BOWLING GREEN, O. – Dr. Allie Terry-Fritsch, an associate professor in the Department of Art History at Bowling Green State University, received the Elliot L. Blinn Award for Faculty-Undergraduate Student Basic Research/Creative Work at the Faculty Recognition Awards April 10.

The award recognizes innovative, basic research/creative work conducted by faculty members in collaboration with undergraduate students. It is given in memory of Dr. Elliott Blinn, a professor of chemistry who devoted his career to sharing with his undergraduate students the excitement of the process of discovery by directly involving them in innovative, basic research.

Terry-Fritsch’s $2,500 award included $1,250 transferred to a department account for the continued collaborative research activities with BGSU undergraduate students, as well as a $1,250 cash prize.

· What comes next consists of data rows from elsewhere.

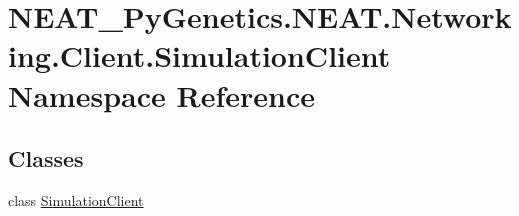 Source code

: \hypertarget{namespaceNEAT__PyGenetics_1_1NEAT_1_1Networking_1_1Client_1_1SimulationClient}{}\section{N\+E\+A\+T\+\_\+\+Py\+Genetics.\+N\+E\+A\+T.\+Networking.\+Client.\+Simulation\+Client Namespace Reference}
\label{namespaceNEAT__PyGenetics_1_1NEAT_1_1Networking_1_1Client_1_1SimulationClient}
\subsection*{Classes}
\begin{DoxyCompactItemize}
\item 
class \hyperlink{classNEAT__PyGenetics_1_1NEAT_1_1Networking_1_1Client_1_1SimulationClient_1_1SimulationClient}{Simulation\+Client}
\end{DoxyCompactItemize}
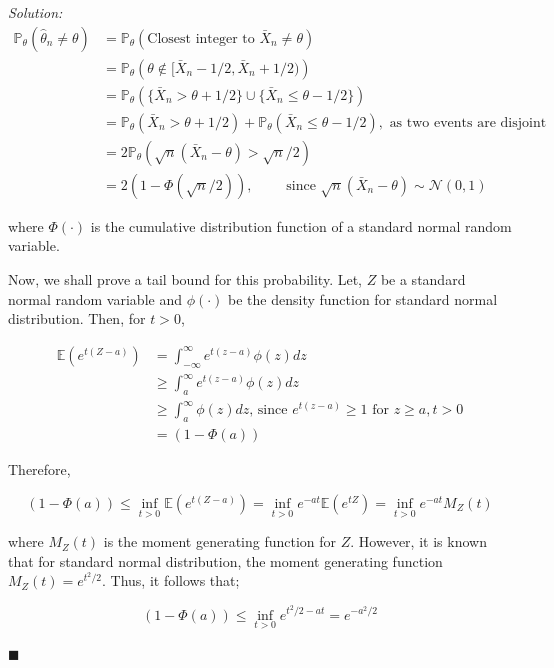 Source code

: \documentclass[12pt]{article}
\newcommand{\E}{\mathbb{E}}
\newcommand{\prob}{\mathbb{P}}
\newcommand{\normal}{\mathcal{N}}
\theoremstyle{definition}
\newenvironment{answer}{\textit{Solution: }\quad }{ \hfill $\blacksquare$}
\numberwithin{equation}{section}
\begin{document}
\begin{answer}
    \begin{align*}
        \prob_{\theta}(\widehat{\theta}_n \neq \theta)
        & = \prob_{\theta}\left( \text{Closest integer to } \bar{X}_n \neq \theta \right)\\
        & = \prob_{\theta} \left( \theta \notin [\bar{X}_n - 1/2, \bar{X}_n + 1/2) \right)\\
        & = \prob_{\theta} \left( \{ \bar{X}_n > \theta + 1/2 \} \cup \{ \bar{X}_n \leq \theta - 1/2 \}\right)\\
        & = \prob_{\theta} (\bar{X}_n > \theta + 1/2) + \prob_{\theta} (\bar{X}_n \leq \theta - 1/2), \text{ as two events are disjoint}\\
        & = 2 \prob_{\theta} (\sqrt{n}(\bar{X}_n - \theta) > \sqrt{n}/2 )\\
        & = 2 \left( 1 - \Phi(\sqrt{n}/2) \right), \qquad \text{ since } \sqrt{n}(\bar{X}_n - \theta) \sim \normal(0, 1)
    \end{align*}

    where $\Phi(\cdot)$ is the cumulative distribution function of a standard normal random variable.

    Now, we shall prove a tail bound for this probability. Let, $Z$ be a standard normal random variable and $\phi(\cdot)$ be the density function for standard normal distribution. Then, for $t > 0$,

    \begin{align*}
        \E(e^{t(Z - a)}) & = \int_{-\infty}^{\infty} e^{t(z - a)} \phi(z)dz\\
        & \geq \int_{a}^{\infty} e^{t(z - a)} \phi(z)dz\\
        & \geq \int_{a}^{\infty} \phi(z)dz \text{, since } e^{t(z-a)} \geq 1 \text{ for } z \geq a, t > 0\\
        & = (1 - \Phi(a))
    \end{align*}

    Therefore, 

    $$
    (1 - \Phi(a)) \leq \inf_{t > 0} \E(e^{t(Z - a)}) = \inf_{t > 0} e^{-at} \E(e^{tZ}) = \inf_{t > 0} e^{-at} M_Z(t)
    $$

    where $M_Z(t)$ is the moment generating function for $Z$. However, it is known that for standard normal distribution, the moment generating function $M_Z(t) = e^{t^2/2}$. Thus, it follows that;


    \begin{equation}
        (1 - \Phi(a)) \leq \inf_{t > 0} e^{t^2/2 - at} = e^{-a^2/2}
        \label{eqn:9-1}        
    \end{equation}


\end{answer}
\end{document}
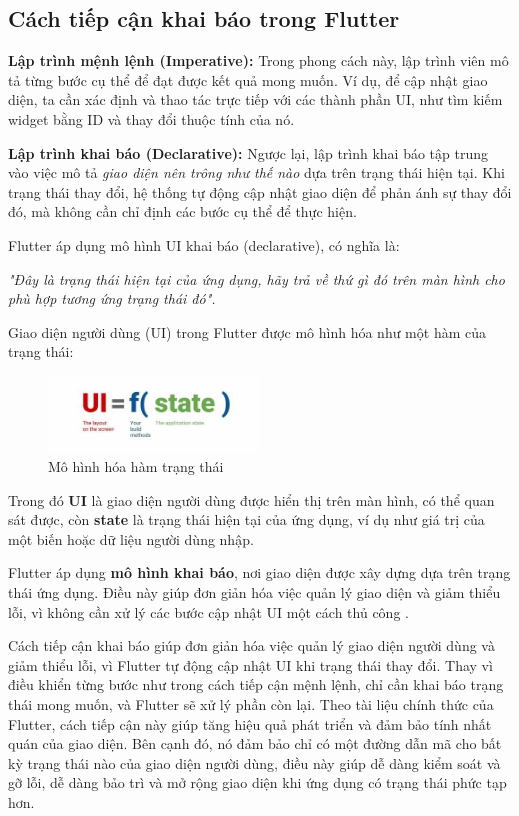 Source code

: \documentclass[../DoAn.tex]{subfiles}
\numberwithin{figure}{chapter}
\begin{document}
\subsection{Cách tiếp cận khai báo trong Flutter}

\textbf{Lập trình mệnh lệnh (Imperative):} Trong phong cách này, lập trình viên mô tả từng bước cụ thể để đạt được kết quả mong muốn. Ví dụ, để cập nhật giao diện, ta cần xác định và thao tác trực tiếp với các thành phần UI, như tìm kiếm widget bằng ID và thay đổi thuộc tính của nó.

\textbf{Lập trình khai báo (Declarative):} Ngược lại, lập trình khai báo tập trung vào việc mô tả \textit{giao diện nên trông như thế nào} dựa trên trạng thái hiện tại. Khi trạng thái thay đổi, hệ thống tự động cập nhật giao diện để phản ánh sự thay đổi đó, mà không cần chỉ định các bước cụ thể để thực hiện.

Flutter áp dụng mô hình UI khai báo (declarative), có nghĩa là:

\textit{
"Đây là trạng thái hiện tại của ứng dụng, hãy trả về thứ gì đó trên màn hình cho phù hợp tương ứng trạng thái đó".
}

Giao diện người dùng (UI) trong Flutter được mô hình hóa như một hàm của trạng thái:
\begin{figure}[H]
    \centering
    \includegraphics[width=0.5\textwidth]{Hinhve/Chuong5/flutterState.jpg}
    \caption{Mô hình hóa hàm trạng thái}
    \label{fig:flutterstate}
\end{figure}
Trong đó \textbf{UI} là giao diện người dùng được hiển thị trên màn hình, có thể quan sát được, còn \textbf{state} là trạng thái hiện tại của ứng dụng, ví dụ như giá trị của một biến hoặc dữ liệu người dùng nhập.

Flutter áp dụng \textbf{mô hình khai báo}, nơi giao diện được xây dựng dựa trên trạng thái ứng dụng. Điều này giúp đơn giản hóa việc quản lý giao diện và giảm thiểu lỗi, vì không cần xử lý các bước cập nhật UI một cách thủ công .

Cách tiếp cận khai báo giúp đơn giản hóa việc quản lý giao diện người dùng và giảm thiểu lỗi, vì Flutter tự động cập nhật UI khi trạng thái thay đổi. Thay vì điều khiển từng bước như trong cách tiếp cận mệnh lệnh, chỉ cần khai báo trạng thái mong muốn, và Flutter sẽ xử lý phần còn lại. Theo tài liệu chính thức của Flutter, cách tiếp cận này giúp tăng hiệu quả phát triển và đảm bảo tính nhất quán của giao diện. Bên cạnh đó, nó đảm bảo chỉ có một đường dẫn mã cho bất kỳ trạng thái nào của giao diện người dùng, điều này giúp dễ dàng kiểm soát và gỡ lỗi, dễ dàng bảo trì và mở rộng giao diện khi ứng dụng có trạng thái phức tạp hơn.
\end{document}

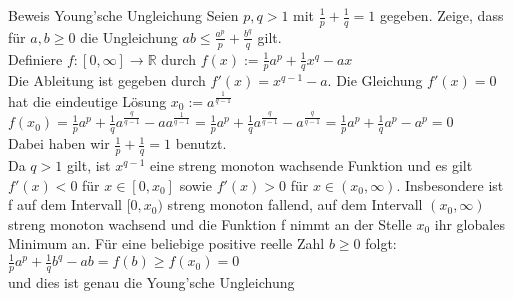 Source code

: \documentclass[a4paper,10pt]{article}
\def\R{\mathbb{R}}
\begin{document}
\begin{subbox}{Beweis Young'sche Ungleichung}
  Seien $p,q > 1$ mit $\frac{1}{p}+\frac{1}{q} = 1$ gegeben. Zeige, dass für $a,b\geq 0$ die Ungleichung $ab\leq\frac{a^p}{p} + \frac{b^q}{q}$ gilt.\\
  Definiere $f:[0, \infty]\to \R$ durch $f(x):= \frac{1}{p}a^p + \frac{1}{q}x^q - ax$\\
  Die Ableitung ist gegeben durch $f'(x)= x^{q-1}-a$. Die Gleichung $f'(x) = 0$ hat die eindeutige Lösung $x_0 := a^\frac{1}{q-1}$\\
  $f(x_0) = \frac{1}{p}a^p + \frac{1}{q}a^\frac{q}{q-1} - aa^\frac{1}{q-1} = \frac{1}{p}a^p + \frac{1}{q}a^\frac{q}{q-1} - a^\frac{q}{q-1} = \frac{1}{p}a^p + \frac{1}{q}a^p - a^p = 0$\\
  Dabei haben wir $\frac{1}{p} + \frac{1}{q} = 1$ benutzt.\\
  Da $q>1$ gilt, ist $x^{q-1}$ eine streng monoton wachsende Funktion und es gilt $f'(x) < 0 $ für $x\in[0, x_0]$ sowie $f'(x) > 0$ für $x\in(x_0, \infty)$. Insbesondere ist f auf dem Intervall $[0,x_0)$ streng monoton fallend, auf dem Intervall $(x_0, \infty)$ streng monoton wachsend und die Funktion f nimmt an der Stelle $x_0$ ihr globales Minimum an. Für eine beliebige positive reelle Zahl $b\geq 0$ folgt:\\
  $\frac{1}{p}a^p + \frac{1}{q}b^q -ab = f(b) \geq f(x_0) = 0$\\
  und dies ist genau die Young'sche Ungleichung
\end{subbox}
\end{document}

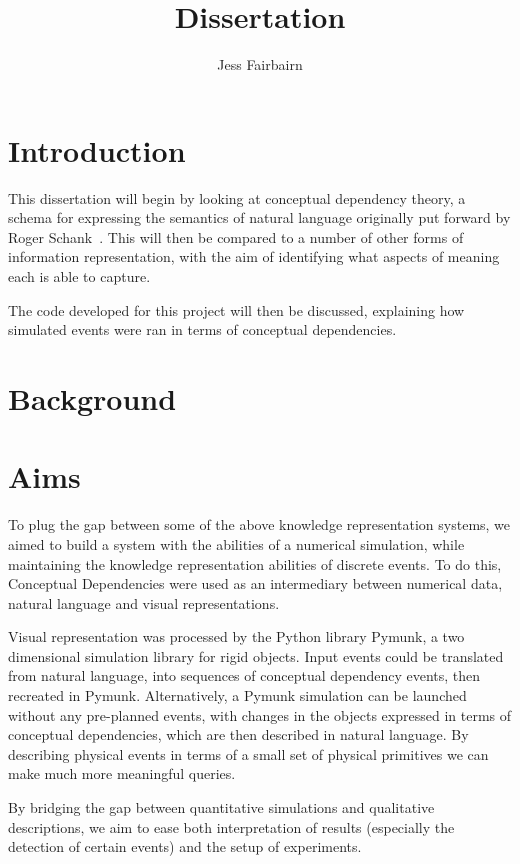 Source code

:\documentclass{article}
\author{Jess Fairbairn}
\title{Dissertation}
\begin{document}
    \maketitle
    \tableofcontents
    \section{Introduction}
    This dissertation will begin by looking at conceptual dependency theory, a schema for expressing the semantics of natural language originally put forward by Roger Schank~\cite{SCHANK1972552}. This will then be compared to a number of other forms of information representation, with the aim of identifying what aspects of meaning each is able to capture.

    The code developed for this project will then be discussed, explaining how simulated events were ran in terms of conceptual dependencies. 

    \section{Background}
    
    

    \section{Aims}
    To plug the gap between some of the above knowledge representation systems, we aimed to build a system with the abilities of a numerical simulation, while maintaining the knowledge representation abilities of discrete events. To do this, Conceptual Dependencies were used as an intermediary between numerical data, natural language and visual representations.

    Visual representation was processed by the Python library Pymunk, a two dimensional simulation library for rigid objects. Input events could be translated from natural language, into sequences of conceptual dependency events, then recreated in Pymunk. Alternatively, a Pymunk simulation can be launched without any pre-planned events, with changes in the objects expressed in terms of conceptual dependencies, which are then described in natural language. By describing physical events in terms of a small set of physical primitives we can make much more meaningful queries.

    By bridging the gap between quantitative simulations and qualitative descriptions, we aim to ease both interpretation of results (especially the detection of certain events) and the setup of experiments.
\end{document}
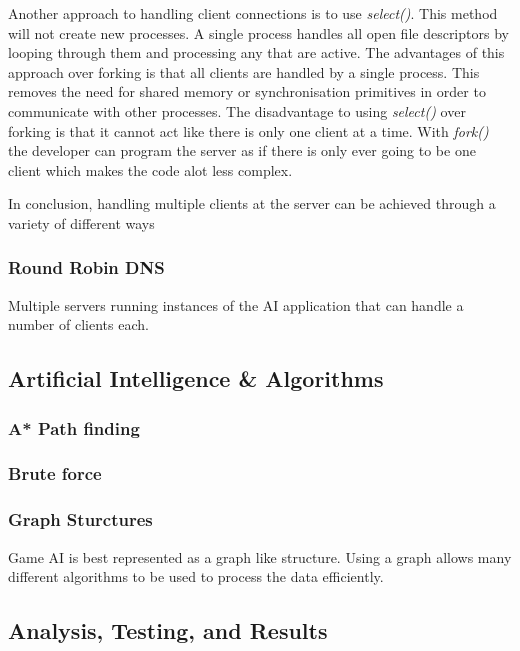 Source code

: \documentclass[12pt,a4paper,titlepage]{article}
\begin{document}
Another approach to handling client connections is to use \textit{select()}. This method will not create new processes. A single process handles all open file descriptors by looping through them and processing any that are active. The advantages of this approach over forking is that all clients are handled by a single process. This removes the need for shared memory or synchronisation primitives in order to communicate with other processes.\cite{theworldofselect} The disadvantage to using \textit{select()} over forking is that it cannot act like there is only one client at a time. With \textit{fork()} the developer can program the server as if there is only ever going to be one client which makes the code alot less complex. 



In conclusion, handling multiple clients at the server can be achieved through a variety of different ways 

\subsubsection{Round Robin DNS}

Multiple servers running instances of the AI application that can handle a number of clients each. 

\subsection{Artificial Intelligence \& Algorithms}
\label{section:aimoduledesign}

\subsubsection{A* Path finding}

\subsubsection{Brute force}

\subsubsection{Graph Sturctures}

Game AI is best represented as a graph like structure. Using a graph allows many different algorithms to be used to process the data efficiently.

\subsection{Analysis, Testing, and Results}
\end{document}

Terry-Fritsch’s work with undergraduate student Shawn Lopez gained her recognition and respect from both Lopez and fellow faculty. Lopez, currently working on a bachelor’s degree in 3-Dimensional Studies, took on an independent research project with Terry-Fritsch as his mentor.

“Dr. Terry-Fritsch served as my mentor and guide during the process. Her knowledge and experience proved to be invaluable for the success of my paper and of my two resulting conference presentations,” wrote Lopez. “She inspired me to step outside my comfort zone and convinced me to continue working with concepts and words.”

BGSU’s president, Dr. Mary Ellen Mazey, noted that the Terry-Fritsch’s “work with Shawn Lopez on the mechanical monk housed at the Smithsonian and its creator, Juanelo Turriano, is an excellent example of how a faculty member can instill a passion for research in an undergraduate student.”

Terry-Fritsch believes the time and effort mentoring is well worth the effort. “I want to give back as a professor all of the special attention and mentoring that I myself received and which propelled me to excellence as a professor today.”  

That effort still has an impact on her students once they have left BGSU. Through correspondence with them, she often is thanked for pushing them “to new levels and for the opportunity to achieve what they did not think was possible.”